**** Task inputs ****

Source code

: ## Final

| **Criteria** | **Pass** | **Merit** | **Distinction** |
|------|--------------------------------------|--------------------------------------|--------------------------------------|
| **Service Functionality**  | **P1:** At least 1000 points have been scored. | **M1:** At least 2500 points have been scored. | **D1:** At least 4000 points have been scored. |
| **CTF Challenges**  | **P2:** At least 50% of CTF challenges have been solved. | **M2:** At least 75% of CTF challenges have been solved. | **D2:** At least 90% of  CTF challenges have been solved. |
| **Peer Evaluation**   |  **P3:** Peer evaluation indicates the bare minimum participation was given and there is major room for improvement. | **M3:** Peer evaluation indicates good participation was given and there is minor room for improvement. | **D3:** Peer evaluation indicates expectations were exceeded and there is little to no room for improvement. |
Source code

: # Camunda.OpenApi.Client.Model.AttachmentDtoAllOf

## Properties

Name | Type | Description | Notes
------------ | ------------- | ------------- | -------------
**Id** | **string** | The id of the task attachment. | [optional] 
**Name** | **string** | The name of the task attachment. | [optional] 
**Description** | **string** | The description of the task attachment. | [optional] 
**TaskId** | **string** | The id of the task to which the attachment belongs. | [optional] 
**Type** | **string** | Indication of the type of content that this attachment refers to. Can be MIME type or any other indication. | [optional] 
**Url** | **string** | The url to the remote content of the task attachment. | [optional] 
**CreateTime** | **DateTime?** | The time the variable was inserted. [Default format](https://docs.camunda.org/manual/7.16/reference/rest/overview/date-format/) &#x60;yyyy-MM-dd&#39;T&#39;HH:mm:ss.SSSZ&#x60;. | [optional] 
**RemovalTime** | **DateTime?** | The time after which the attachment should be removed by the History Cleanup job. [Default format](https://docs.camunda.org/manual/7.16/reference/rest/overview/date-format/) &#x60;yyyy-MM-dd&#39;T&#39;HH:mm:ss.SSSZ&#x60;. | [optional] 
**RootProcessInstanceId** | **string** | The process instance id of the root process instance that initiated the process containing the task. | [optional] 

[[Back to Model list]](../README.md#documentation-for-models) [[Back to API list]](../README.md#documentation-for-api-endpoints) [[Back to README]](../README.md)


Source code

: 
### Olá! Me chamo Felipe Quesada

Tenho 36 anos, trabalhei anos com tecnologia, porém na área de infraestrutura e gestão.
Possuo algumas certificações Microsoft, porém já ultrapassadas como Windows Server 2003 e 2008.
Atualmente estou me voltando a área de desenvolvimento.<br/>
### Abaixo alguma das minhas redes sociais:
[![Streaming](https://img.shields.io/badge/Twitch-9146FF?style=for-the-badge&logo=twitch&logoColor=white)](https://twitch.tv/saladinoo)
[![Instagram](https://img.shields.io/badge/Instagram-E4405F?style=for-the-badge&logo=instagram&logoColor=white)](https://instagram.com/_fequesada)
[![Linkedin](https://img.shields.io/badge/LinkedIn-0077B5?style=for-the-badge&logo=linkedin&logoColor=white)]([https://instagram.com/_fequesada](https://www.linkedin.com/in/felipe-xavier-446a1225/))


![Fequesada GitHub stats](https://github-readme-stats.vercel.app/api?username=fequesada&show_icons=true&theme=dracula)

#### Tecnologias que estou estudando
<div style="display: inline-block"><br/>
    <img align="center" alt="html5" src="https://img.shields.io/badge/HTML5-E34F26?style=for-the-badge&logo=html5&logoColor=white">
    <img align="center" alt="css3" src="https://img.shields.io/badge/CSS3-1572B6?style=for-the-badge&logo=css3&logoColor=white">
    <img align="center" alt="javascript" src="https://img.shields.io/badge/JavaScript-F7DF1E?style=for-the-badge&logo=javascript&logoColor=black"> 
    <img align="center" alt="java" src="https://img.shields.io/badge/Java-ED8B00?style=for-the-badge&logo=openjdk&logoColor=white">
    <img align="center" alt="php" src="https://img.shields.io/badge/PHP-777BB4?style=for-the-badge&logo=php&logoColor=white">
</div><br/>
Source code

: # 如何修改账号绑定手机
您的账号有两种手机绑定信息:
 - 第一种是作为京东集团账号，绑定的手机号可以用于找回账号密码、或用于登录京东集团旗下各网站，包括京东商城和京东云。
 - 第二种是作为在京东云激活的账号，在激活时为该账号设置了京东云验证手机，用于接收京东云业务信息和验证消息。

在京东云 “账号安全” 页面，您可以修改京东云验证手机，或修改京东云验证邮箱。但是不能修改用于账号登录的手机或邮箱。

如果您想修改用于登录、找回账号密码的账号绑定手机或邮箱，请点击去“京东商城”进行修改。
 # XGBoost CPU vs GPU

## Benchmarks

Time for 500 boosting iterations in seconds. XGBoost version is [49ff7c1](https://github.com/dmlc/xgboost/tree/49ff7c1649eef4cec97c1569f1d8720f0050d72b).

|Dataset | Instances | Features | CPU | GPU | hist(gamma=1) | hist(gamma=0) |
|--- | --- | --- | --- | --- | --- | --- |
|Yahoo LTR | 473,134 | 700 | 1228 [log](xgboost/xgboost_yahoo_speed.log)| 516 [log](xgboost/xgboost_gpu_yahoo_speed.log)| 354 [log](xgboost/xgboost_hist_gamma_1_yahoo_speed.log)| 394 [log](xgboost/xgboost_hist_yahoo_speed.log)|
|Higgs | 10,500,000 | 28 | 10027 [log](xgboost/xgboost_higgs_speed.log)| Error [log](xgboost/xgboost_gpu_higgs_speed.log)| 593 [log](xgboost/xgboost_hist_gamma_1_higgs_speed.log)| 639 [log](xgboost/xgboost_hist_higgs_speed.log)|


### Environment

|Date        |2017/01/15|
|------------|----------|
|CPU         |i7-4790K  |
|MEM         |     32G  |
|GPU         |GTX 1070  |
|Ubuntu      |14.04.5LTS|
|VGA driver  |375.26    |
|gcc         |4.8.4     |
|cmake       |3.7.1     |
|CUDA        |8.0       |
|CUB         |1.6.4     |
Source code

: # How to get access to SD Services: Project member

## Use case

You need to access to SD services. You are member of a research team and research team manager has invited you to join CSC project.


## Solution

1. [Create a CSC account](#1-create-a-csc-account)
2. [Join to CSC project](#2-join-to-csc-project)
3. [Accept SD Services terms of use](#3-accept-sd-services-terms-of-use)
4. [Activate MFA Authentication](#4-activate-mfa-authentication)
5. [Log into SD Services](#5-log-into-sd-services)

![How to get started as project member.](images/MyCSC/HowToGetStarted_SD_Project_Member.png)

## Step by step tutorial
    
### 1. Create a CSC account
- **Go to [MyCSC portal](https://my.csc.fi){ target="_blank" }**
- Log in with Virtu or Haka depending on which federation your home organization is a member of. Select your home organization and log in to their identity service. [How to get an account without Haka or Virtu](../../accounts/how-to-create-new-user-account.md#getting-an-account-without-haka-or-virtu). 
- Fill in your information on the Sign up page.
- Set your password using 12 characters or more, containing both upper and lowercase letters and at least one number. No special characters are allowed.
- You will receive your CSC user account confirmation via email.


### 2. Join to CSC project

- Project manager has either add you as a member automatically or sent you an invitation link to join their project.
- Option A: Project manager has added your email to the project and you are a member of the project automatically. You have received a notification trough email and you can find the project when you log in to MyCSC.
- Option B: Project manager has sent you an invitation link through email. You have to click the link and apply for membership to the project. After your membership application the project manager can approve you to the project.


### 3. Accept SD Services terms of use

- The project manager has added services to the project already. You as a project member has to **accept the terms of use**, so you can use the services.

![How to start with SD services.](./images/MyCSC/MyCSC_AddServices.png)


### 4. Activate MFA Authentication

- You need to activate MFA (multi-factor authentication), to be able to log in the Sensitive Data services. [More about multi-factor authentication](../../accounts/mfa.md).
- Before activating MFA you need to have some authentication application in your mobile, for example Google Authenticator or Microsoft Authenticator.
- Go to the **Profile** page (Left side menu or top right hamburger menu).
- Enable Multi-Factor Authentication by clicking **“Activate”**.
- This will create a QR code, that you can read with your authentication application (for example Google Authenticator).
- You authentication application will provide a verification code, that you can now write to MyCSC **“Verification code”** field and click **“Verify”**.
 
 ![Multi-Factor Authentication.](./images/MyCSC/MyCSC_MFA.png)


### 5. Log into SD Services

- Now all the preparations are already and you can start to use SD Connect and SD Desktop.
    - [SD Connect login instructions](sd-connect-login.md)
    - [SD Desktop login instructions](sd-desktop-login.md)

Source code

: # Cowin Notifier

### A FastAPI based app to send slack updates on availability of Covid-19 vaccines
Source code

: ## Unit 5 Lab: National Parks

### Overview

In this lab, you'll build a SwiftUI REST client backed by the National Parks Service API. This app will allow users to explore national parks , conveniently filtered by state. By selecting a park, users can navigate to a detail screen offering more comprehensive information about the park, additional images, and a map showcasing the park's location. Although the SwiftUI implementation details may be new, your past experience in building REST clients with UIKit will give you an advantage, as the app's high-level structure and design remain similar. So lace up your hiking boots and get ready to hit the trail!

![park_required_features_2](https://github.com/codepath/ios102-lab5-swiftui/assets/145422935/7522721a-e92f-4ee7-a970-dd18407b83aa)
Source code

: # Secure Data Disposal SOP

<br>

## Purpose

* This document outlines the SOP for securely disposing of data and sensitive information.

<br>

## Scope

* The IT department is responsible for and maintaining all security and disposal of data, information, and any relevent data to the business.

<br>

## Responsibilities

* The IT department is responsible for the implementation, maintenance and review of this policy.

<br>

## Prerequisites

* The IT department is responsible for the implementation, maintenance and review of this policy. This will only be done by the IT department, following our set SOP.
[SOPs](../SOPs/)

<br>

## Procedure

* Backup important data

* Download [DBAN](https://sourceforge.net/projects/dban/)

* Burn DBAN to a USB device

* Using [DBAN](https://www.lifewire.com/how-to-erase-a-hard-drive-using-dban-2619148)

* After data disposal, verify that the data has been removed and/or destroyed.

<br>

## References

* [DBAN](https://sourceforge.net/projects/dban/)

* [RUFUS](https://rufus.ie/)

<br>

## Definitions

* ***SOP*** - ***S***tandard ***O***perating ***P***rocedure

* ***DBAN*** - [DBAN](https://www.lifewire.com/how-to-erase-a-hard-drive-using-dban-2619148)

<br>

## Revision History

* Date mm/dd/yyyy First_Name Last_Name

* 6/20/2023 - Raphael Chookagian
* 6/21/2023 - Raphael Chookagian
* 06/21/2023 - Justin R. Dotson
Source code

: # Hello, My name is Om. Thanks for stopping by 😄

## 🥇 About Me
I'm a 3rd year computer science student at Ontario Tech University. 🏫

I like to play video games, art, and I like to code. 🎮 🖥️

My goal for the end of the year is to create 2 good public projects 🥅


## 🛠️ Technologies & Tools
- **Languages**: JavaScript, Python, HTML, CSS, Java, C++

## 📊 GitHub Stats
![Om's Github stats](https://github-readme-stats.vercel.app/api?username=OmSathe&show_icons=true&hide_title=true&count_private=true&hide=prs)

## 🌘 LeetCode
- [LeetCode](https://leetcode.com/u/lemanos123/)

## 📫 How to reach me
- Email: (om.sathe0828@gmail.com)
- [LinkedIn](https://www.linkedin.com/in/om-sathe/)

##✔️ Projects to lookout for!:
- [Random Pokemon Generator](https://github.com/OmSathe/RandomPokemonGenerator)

****

- [What is being asked] Across the records above, tally the lines that contain "added" and give the result as a number alone.

- [Solution to the exercise] 2